TASK STATEMENT: Copy verbatim the block of lines in the entries below whose first line contains "In this post, I" and whose last line contains "## Simple filtering with NSPredicate". Leave out all other lines.

===== SOURCE MATERIAL =====

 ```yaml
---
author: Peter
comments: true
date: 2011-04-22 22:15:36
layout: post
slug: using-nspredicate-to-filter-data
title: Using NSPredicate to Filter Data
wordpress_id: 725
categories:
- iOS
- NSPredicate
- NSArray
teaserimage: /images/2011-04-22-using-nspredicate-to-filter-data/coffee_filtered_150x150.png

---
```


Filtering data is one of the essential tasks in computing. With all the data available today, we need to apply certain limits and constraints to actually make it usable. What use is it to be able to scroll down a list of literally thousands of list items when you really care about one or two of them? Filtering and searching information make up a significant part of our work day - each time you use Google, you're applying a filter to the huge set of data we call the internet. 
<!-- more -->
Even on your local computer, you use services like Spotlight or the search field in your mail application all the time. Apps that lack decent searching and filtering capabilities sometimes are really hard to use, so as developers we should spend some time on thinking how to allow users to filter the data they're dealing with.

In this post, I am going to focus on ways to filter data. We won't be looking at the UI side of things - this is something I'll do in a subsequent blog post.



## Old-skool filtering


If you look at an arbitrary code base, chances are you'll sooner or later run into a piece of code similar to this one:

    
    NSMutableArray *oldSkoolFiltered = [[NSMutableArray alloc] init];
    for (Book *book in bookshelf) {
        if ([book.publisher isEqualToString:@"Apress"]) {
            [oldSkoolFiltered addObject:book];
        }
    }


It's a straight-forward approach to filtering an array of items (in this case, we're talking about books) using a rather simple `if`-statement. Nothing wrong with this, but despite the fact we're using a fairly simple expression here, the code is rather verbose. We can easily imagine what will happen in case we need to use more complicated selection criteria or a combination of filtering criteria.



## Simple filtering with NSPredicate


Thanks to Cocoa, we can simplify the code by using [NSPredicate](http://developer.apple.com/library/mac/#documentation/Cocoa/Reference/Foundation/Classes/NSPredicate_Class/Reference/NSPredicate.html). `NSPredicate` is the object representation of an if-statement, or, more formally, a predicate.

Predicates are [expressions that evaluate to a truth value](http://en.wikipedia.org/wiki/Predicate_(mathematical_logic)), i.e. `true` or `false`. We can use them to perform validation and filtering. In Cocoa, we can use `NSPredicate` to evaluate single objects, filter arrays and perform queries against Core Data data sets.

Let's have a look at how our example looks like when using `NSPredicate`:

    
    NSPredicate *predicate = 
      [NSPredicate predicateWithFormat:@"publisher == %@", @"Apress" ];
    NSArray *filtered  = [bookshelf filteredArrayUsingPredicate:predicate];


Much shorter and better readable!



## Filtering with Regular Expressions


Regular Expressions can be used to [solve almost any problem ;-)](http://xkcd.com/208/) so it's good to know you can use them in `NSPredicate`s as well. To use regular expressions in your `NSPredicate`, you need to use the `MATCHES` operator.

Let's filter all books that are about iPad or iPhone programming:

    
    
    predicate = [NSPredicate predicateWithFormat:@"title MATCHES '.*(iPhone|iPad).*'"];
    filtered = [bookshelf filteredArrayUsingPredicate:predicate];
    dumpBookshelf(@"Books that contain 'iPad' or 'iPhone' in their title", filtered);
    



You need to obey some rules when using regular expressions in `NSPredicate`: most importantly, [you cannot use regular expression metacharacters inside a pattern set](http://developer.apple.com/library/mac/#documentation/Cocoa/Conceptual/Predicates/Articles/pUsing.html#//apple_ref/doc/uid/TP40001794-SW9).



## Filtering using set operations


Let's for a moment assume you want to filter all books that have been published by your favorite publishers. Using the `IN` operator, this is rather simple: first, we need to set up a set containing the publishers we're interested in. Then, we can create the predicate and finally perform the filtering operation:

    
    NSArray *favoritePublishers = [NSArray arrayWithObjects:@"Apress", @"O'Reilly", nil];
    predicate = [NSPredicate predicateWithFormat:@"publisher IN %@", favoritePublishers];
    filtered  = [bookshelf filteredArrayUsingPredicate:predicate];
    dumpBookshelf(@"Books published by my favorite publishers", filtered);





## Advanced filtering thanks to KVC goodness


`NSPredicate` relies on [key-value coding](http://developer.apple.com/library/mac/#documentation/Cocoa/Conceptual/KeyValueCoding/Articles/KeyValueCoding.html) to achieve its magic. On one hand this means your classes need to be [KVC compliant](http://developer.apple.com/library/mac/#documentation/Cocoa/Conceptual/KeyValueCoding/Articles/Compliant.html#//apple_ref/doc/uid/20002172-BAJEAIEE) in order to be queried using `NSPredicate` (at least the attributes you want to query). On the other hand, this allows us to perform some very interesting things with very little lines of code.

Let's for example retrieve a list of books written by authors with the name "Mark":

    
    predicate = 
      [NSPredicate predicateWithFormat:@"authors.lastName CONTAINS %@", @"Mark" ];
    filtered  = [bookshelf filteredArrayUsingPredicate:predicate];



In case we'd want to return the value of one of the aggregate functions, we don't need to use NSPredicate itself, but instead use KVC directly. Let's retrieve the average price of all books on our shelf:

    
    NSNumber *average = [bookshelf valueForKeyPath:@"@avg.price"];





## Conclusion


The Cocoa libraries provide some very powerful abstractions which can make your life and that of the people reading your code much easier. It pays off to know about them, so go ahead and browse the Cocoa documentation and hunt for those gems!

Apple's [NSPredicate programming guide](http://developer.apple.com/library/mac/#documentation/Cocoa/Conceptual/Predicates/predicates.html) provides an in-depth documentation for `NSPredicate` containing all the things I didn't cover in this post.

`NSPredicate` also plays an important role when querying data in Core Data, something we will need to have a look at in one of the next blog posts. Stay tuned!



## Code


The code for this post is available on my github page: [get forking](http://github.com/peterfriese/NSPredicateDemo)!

=====

OUTPUT BELOW:
In this post, I am going to focus on ways to filter data. We won't be looking at the UI side of things - this is something I'll do in a subsequent blog post.



## Old-skool filtering


If you look at an arbitrary code base, chances are you'll sooner or later run into a piece of code similar to this one:

    
    NSMutableArray *oldSkoolFiltered = [[NSMutableArray alloc] init];
    for (Book *book in bookshelf) {
        if ([book.publisher isEqualToString:@"Apress"]) {
            [oldSkoolFiltered addObject:book];
        }
    }


It's a straight-forward approach to filtering an array of items (in this case, we're talking about books) using a rather simple `if`-statement. Nothing wrong with this, but despite the fact we're using a fairly simple expression here, the code is rather verbose. We can easily imagine what will happen in case we need to use more complicated selection criteria or a combination of filtering criteria.



## Simple filtering with NSPredicate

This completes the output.